27
votes

It seems that all major browsers implement the DOMParser API so that XML can be parsed into a DOM and then queried using XPath, getElementsByTagName, etc...

However, detecting parsing errors seems to be trickier. DOMParser.prototype.parseFromString always returns a valid DOM. When a parsing error occurs, the returned DOM contains a <parsererror> element, but it's slightly different in each major browser.

Sample JavaScript:

xmlText = '<root xmlns="http://default" xmlns:other="http://other"><child><otherr:grandchild/></child></root>';
parser = new DOMParser();
dom = parser.parseFromString(xmlText, 'application/xml');
console.log((new XMLSerializer()).serializeToString(dom));

Result in Opera:

DOM's root is a <parsererror> element.

<?xml version="1.0"?><parsererror xmlns="http://www.mozilla.org/newlayout/xml/parsererror.xml">Error<sourcetext>Unknown source</sourcetext></parsererror>

Result in Firefox:

DOM's root is a <parsererror> element.

<?xml-stylesheet href="chrome://global/locale/intl.css" type="text/css"?>
<parsererror xmlns="http://www.mozilla.org/newlayout/xml/parsererror.xml">XML Parsing Error: prefix not bound to a namespace
Location: http://fiddle.jshell.net/_display/
Line Number 1, Column 64:<sourcetext>&lt;root xmlns="http://default" xmlns:other="http://other"&gt;&lt;child&gt;&lt;otherr:grandchild/&gt;&lt;/child&gt;&lt;/root&gt;
---------------------------------------------------------------^</sourcetext></parsererror>

Result in Safari:

The <root> element parses correctly but contains a nested <parsererror> in a different namespace than Opera and Firefox's <parsererror> element.

<root xmlns="http://default" xmlns:other="http://other"><parsererror xmlns="http://www.w3.org/1999/xhtml" style="display: block; white-space: pre; border: 2px solid #c77; padding: 0 1em 0 1em; margin: 1em; background-color: #fdd; color: black"><h3>This page contains the following errors:</h3><div style="font-family:monospace;font-size:12px">error on line 1 at column 50: Namespace prefix otherr on grandchild is not defined
</div><h3>Below is a rendering of the page up to the first error.</h3></parsererror><child><otherr:grandchild/></child></root>

Am I missing a simple, cross-browser way of detecting if a parsing error occurred anywhere in the XML document?
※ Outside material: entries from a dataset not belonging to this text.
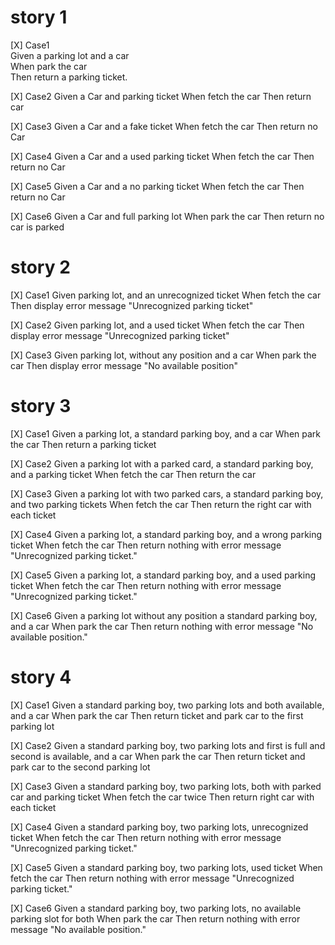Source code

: # story 1
[X] Case1  
    Given a parking lot and a car  
    When park the car  
    Then return a parking ticket.

[X] Case2
    Given a Car and parking ticket
    When fetch the car
    Then return car

[X] Case3
    Given a Car and a fake ticket
    When fetch the car
    Then return no Car

[X] Case4
    Given a Car and a used parking ticket
    When fetch the car
    Then return no Car

[X] Case5
    Given a Car and a no parking ticket
    When fetch the car
    Then return no Car

[X] Case6
    Given a Car and full parking lot
    When park the car
    Then return no car is parked

# story 2 
[X] Case1 
    Given parking lot, and an unrecognized ticket 
    When fetch the car 
    Then display error message "Unrecognized parking ticket"

[X] Case2 
    Given parking lot, and a used ticket 
    When fetch the car 
    Then display error message "Unrecognized parking ticket"

[X] Case3 
    Given parking lot, without any position and a car 
    When park the car 
    Then display error message "No available position"

# story 3
[X] Case1 
    Given a parking lot, a standard parking boy, and a car 
    When park the car 
    Then return a parking ticket

[X] Case2 
    Given a parking lot with a parked card, a standard parking boy, and a parking ticket 
    When fetch the car 
    Then return the car

[X] Case3 
    Given a parking lot with two parked cars, a standard parking boy, and two parking tickets 
    When fetch the car 
    Then return the right car with each ticket

[X] Case4 
    Given a parking lot, a standard parking boy, and a wrong parking ticket 
    When fetch the car 
    Then return nothing with error message "Unrecognized parking ticket."

[X] Case5 
    Given a parking lot, a standard parking boy, and a used parking ticket 
    When fetch the car 
    Then return nothing with error message "Unrecognized parking ticket."

[X] Case6 
    Given a parking lot without any position a standard parking boy, and a car 
    When park the car 
    Then return nothing with error message "No available position."

# story 4
[X] Case1
    Given a standard parking boy, two parking lots and both available, and a car
    When park the car
    Then return ticket and park car to the first parking lot

[X] Case2
    Given a standard parking boy, two parking lots and first is full and second is available, and a car
    When park the car
    Then return ticket and park car to the second parking lot

[X] Case3
    Given a standard parking boy, two parking lots, both with parked car and parking ticket
    When fetch the car twice
    Then return right car with each ticket

[X] Case4
    Given a standard parking boy, two parking lots, unrecognized ticket
    When fetch the car
    Then return nothing with error message "Unrecognized parking ticket."

[X] Case5
    Given a standard parking boy, two parking lots, used ticket
    When fetch the car
    Then return nothing with error message "Unrecognized parking ticket."

[X] Case6
    Given a standard parking boy, two parking lots, no available parking slot for both
    When park the car
    Then return nothing with error message "No available position."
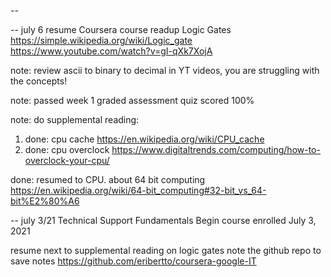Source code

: --



--
july 6 resume Coursera course 
readup Logic Gates https://simple.wikipedia.org/wiki/Logic_gate https://www.youtube.com/watch?v=gI-qXk7XojA

note: review ascii to binary to decimal in YT videos, you are struggling with the concepts!

note: passed week 1 graded assessment quiz scored 100%

note: do supplemental reading:
1. done: cpu cache https://en.wikipedia.org/wiki/CPU_cache
2. done: cpu overclock https://www.digitaltrends.com/computing/how-to-overclock-your-cpu/

done: resumed to CPU.
about 64 bit computing https://en.wikipedia.org/wiki/64-bit_computing#32-bit_vs_64-bit%E2%80%A6


--
july 3/21
Technical Support Fundamentals
Begin course enrolled July 3, 2021

resume next to supplemental reading on logic gates
note the github repo to save notes https://github.com/eribertto/coursera-google-IT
Or must I query the DOM for each of the possible <parsererror> elements that different browsers might generate?

3
Can you just call .getElementsByTagName("parseerror") on the root DOM node and assume that there was an error if the length of the returned node list is greater than zero?Pointy
Technically the XML document I'm parsing could contain <parsererror> elements but still be totally valid XML (elements would be from a different namespace) So I'd have to make multiple calls to .getElementsByTagNameNS(namespace, 'parsererror') for the namespace URIs from each browser.cspotcode
Hmm. Well the HTML5 spec for this is fragmentary, to say the least.Pointy
I noticed this mozilla bug, which points to this whatwg spec. I think it is dumb for browsers to not use exceptions: as you wrote, we could have to parse XML documents similar to what is returned as an error, and be unable to tell if it worked or not. The only way to fully solve the problem is to write another parser.Damien
It looks like Chrome does the same thing as Safari.Tom Winter

3 Answers

21
votes

This is the best solution I've come up with.

I attempt to parse a string that is intentionally invalid XML and observe the namespace of the resulting <parsererror> element. Then, when parsing actual XML, I can use getElementsByTagNameNS to detect the same kind of <parsererror> element and throw a Javascript Error.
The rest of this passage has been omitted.